**PROVIDED INFORMATION:**
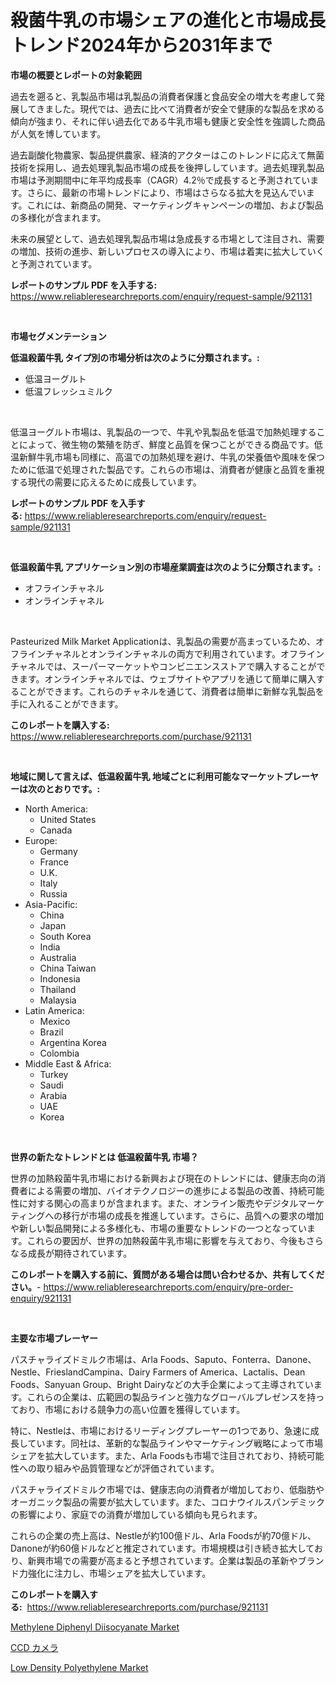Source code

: <p><h1>殺菌牛乳の市場シェアの進化と市場成長トレンド2024年から2031年まで</h1></p><p><strong>市場の概要とレポートの対象範囲</strong></p>
<p><p>過去を遡ると、乳製品市場は乳製品の消費者保護と食品安全の増大を考慮して発展してきました。現代では、過去に比べて消費者が安全で健康的な製品を求める傾向が強まり、それに伴い過去化である牛乳市場も健康と安全性を強調した商品が人気を博しています。</p><p>過去副酸化物農家、製品提供農家、経済的アクターはこのトレンドに応えて無菌技術を採用し、過去処理乳製品市場の成長を後押ししています。過去処理乳製品市場は予測期間中に年平均成長率（CAGR）4.2％で成長すると予測されています。さらに、最新の市場トレンドにより、市場はさらなる拡大を見込んでいます。これには、新商品の開発、マーケティングキャンペーンの増加、および製品の多様化が含まれます。</p><p>未来の展望として、過去処理乳製品市場は急成長する市場として注目され、需要の増加、技術の進歩、新しいプロセスの導入により、市場は着実に拡大していくと予測されています。</p></p>
<p><strong>レポートのサンプル PDF を入手する:</strong> <a href="https://www.reliableresearchreports.com/enquiry/request-sample/921131">https://www.reliableresearchreports.com/enquiry/request-sample/921131</a></p>
<p>&nbsp;</p>
<p><strong>市場セグメンテーション</strong></p>
<p><strong>低温殺菌牛乳 タイプ別の市場分析は次のように分類されます。:</strong></p>
<p><ul><li>低温ヨーグルト</li><li>低温フレッシュミルク</li></ul></p>
<p>&nbsp;</p>
<p><p>低温ヨーグルト市場は、乳製品の一つで、牛乳や乳製品を低温で加熱処理することによって、微生物の繁殖を防ぎ、鮮度と品質を保つことができる商品です。低温新鮮牛乳市場も同様に、高温での加熱処理を避け、牛乳の栄養価や風味を保つために低温で処理された製品です。これらの市場は、消費者が健康と品質を重視する現代の需要に応えるために成長しています。</p></p>
<p><strong>レポートのサンプル PDF を入手する:</strong>&nbsp;<a href="https://www.reliableresearchreports.com/enquiry/request-sample/921131">https://www.reliableresearchreports.com/enquiry/request-sample/921131</a></p>
<p>&nbsp;</p>
<p><strong> 低温殺菌牛乳 アプリケーション別の市場産業調査は次のように分類されます。:</strong></p>
<p><ul><li>オフラインチャネル</li><li>オンラインチャネル</li></ul></p>
<p>&nbsp;</p>
<p><p>Pasteurized Milk Market Applicationは、乳製品の需要が高まっているため、オフラインチャネルとオンラインチャネルの両方で利用されています。オフラインチャネルでは、スーパーマーケットやコンビニエンスストアで購入することができます。オンラインチャネルでは、ウェブサイトやアプリを通じて簡単に購入することができます。これらのチャネルを通じて、消費者は簡単に新鮮な乳製品を手に入れることができます。</p></p>
<p><strong>このレポートを購入する:</strong>&nbsp; <a href="https://www.reliableresearchreports.com/purchase/921131">https://www.reliableresearchreports.com/purchase/921131</a></p>
<p>&nbsp;</p>
<p><strong>地域に関して言えば、低温殺菌牛乳 地域ごとに利用可能なマーケットプレーヤーは次のとおりです。:</strong></p>
<p><ul>
    <li>
        North America:
        <ul>
            <li>United States</li>
            <li>Canada</li>
        </ul>
    </li>
    <li>
        Europe:
        <ul>
            <li>Germany</li>
            <li>France</li>
            <li>U.K.</li>
            <li>Italy</li>
            <li>Russia</li>
        </ul>
    </li>
    <li>
        Asia-Pacific:
        <ul>
            <li>China</li>
            <li>Japan</li>
            <li>South Korea</li>
            <li>India</li>
            <li>Australia</li>
            <li>China Taiwan</li>
            <li>Indonesia</li>
            <li>Thailand</li>
            <li>Malaysia</li>
        </ul>
    </li>
    <li>
        Latin America:
        <ul>
            <li>Mexico</li>
            <li>Brazil</li>
            <li>Argentina Korea</li>
            <li>Colombia</li>
        </ul>
    </li>
    <li>
        Middle East & Africa:
        <ul>
            <li>Turkey</li>
            <li>Saudi</li>
            <li>Arabia</li>
            <li>UAE</li>
            <li>Korea</li>
        </ul>
    </li>
    </ul></p>
<p>&nbsp;</p>
<p><strong>世界の新たなトレンドとは 低温殺菌牛乳 市場？</strong></p>
<p><p>世界の加熱殺菌牛乳市場における新興および現在のトレンドには、健康志向の消費者による需要の増加、バイオテクノロジーの進歩による製品の改善、持続可能性に対する関心の高まりが含まれます。また、オンライン販売やデジタルマーケティングへの移行が市場の成長を推進しています。さらに、品質への要求の増加や新しい製品開発による多様化も、市場の重要なトレンドの一つとなっています。これらの要因が、世界の加熱殺菌牛乳市場に影響を与えており、今後もさらなる成長が期待されています。</p></p>
<p><strong>このレポートを購入する前に、質問がある場合は問い合わせるか、共有してください。</strong>- <a href="https://www.reliableresearchreports.com/enquiry/pre-order-enquiry/921131">https://www.reliableresearchreports.com/enquiry/pre-order-enquiry/921131</a></p>
<p>&nbsp;</p>
<p><strong>主要な市場プレーヤー</strong></p>
<p><p>パスチャライズドミルク市場は、Arla Foods、Saputo、Fonterra、Danone、Nestle、FrieslandCampina、Dairy Farmers of America、Lactalis、Dean Foods、Sanyuan Group、Bright Dairyなどの大手企業によって主導されています。これらの企業は、広範囲の製品ラインと強力なグローバルプレゼンスを持っており、市場における競争力の高い位置を獲得しています。</p><p>特に、Nestleは、市場におけるリーディングプレーヤーの1つであり、急速に成長しています。同社は、革新的な製品ラインやマーケティング戦略によって市場シェアを拡大しています。また、Arla Foodsも市場で注目されており、持続可能性への取り組みや品質管理などが評価されています。</p><p>パスチャライズドミルク市場では、健康志向の消費者が増加しており、低脂肪やオーガニック製品の需要が拡大しています。また、コロナウイルスパンデミックの影響により、家庭での消費が増加している傾向も見られます。</p><p>これらの企業の売上高は、Nestleが約100億ドル、Arla Foodsが約70億ドル、Danoneが約60億ドルなどと推定されています。市場規模は引き続き拡大しており、新興市場での需要が高まると予想されています。企業は製品の革新やブランド力強化に注力し、市場シェアを拡大しています。</p></p>
<p><strong>このレポートを購入する:</strong>&nbsp;&nbsp;<a href="https://www.reliableresearchreports.com/purchase/921131">https://www.reliableresearchreports.com/purchase/921131</a></p>
<p><p><a href="https://fuschia-pecorino-a6d.notion.site/Methylene-Diphenyl-Diisocyanate-Market-Size-Share-Trends-Analysis-Report-By-Application-Regional-4574eed8168d40a38531d11a0eca2ebe">Methylene Diphenyl Diisocyanate Market</a></p><p><a href="https://medium.com/@shawnsmihv6/ccd%E3%82%AB%E3%83%A1%E3%83%A9%E5%B8%82%E5%A0%B4%E3%81%AE%E3%83%A1%E3%83%88%E3%83%AA%E3%82%AF%E3%82%B9%E3%81%AE%E3%83%87%E3%82%B3%E3%83%BC%E3%83%89-%E5%B8%82%E5%A0%B4%E3%82%B7%E3%82%A7%E3%82%A2-%E3%83%88%E3%83%AC%E3%83%B3%E3%83%89-%E6%88%90%E9%95%B7%E3%83%91%E3%82%BF%E3%83%BC%E3%83%B3-2f2f3b6a3478">CCD カメラ</a></p><p><a href="https://florentine-yuzu-f42.notion.site/Low-Density-Polyethylene-Market-with-the-goal-of-estimating-the-market-size-and-future-growth-potent-a26852fb6a7f4e8285bbac53631f1e91">Low Density Polyethylene Market</a></p></p>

**GOAL OF THE EXERCISE:**
When copying the listing above, begin at its first line and stop after the line with "<p><p>過去を遡ると、乳", keeping each line exact and dropping the pictures.

**TASK ANSWER:**
Source code

: <p><h1>殺菌牛乳の市場シェアの進化と市場成長トレンド2024年から2031年まで</h1></p><p><strong>市場の概要とレポートの対象範囲</strong></p>
<p><p>過去を遡ると、乳製品市場は乳製品の消費者保護と食品安全の増大を考慮して発展してきました。現代では、過去に比べて消費者が安全で健康的な製品を求める傾向が強まり、それに伴い過去化である牛乳市場も健康と安全性を強調した商品が人気を博しています。</p><p>過去副酸化物農家、製品提供農家、経済的アクターはこのトレンドに応えて無菌技術を採用し、過去処理乳製品市場の成長を後押ししています。過去処理乳製品市場は予測期間中に年平均成長率（CAGR）4.2％で成長すると予測されています。さらに、最新の市場トレンドにより、市場はさらなる拡大を見込んでいます。これには、新商品の開発、マーケティングキャンペーンの増加、および製品の多様化が含まれます。</p><p>未来の展望として、過去処理乳製品市場は急成長する市場として注目され、需要の増加、技術の進歩、新しいプロセスの導入により、市場は着実に拡大していくと予測されています。</p></p>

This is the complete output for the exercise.